--- Supplied entries ---
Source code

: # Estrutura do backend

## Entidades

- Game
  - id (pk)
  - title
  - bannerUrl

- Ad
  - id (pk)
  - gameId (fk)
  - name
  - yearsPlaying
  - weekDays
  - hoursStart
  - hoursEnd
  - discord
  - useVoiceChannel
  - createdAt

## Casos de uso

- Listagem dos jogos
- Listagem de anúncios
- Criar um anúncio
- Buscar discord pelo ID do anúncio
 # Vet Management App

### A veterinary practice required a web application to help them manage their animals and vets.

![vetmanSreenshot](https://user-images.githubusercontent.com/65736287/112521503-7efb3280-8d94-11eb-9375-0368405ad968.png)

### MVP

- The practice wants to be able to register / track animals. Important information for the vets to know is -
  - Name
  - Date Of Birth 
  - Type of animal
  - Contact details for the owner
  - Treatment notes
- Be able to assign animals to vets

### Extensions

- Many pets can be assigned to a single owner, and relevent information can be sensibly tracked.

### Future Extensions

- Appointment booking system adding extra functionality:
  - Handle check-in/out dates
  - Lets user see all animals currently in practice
---
__Work task__. Say how many lines of these records hold the string "user", giving the number and no other words.

__Solution__. 2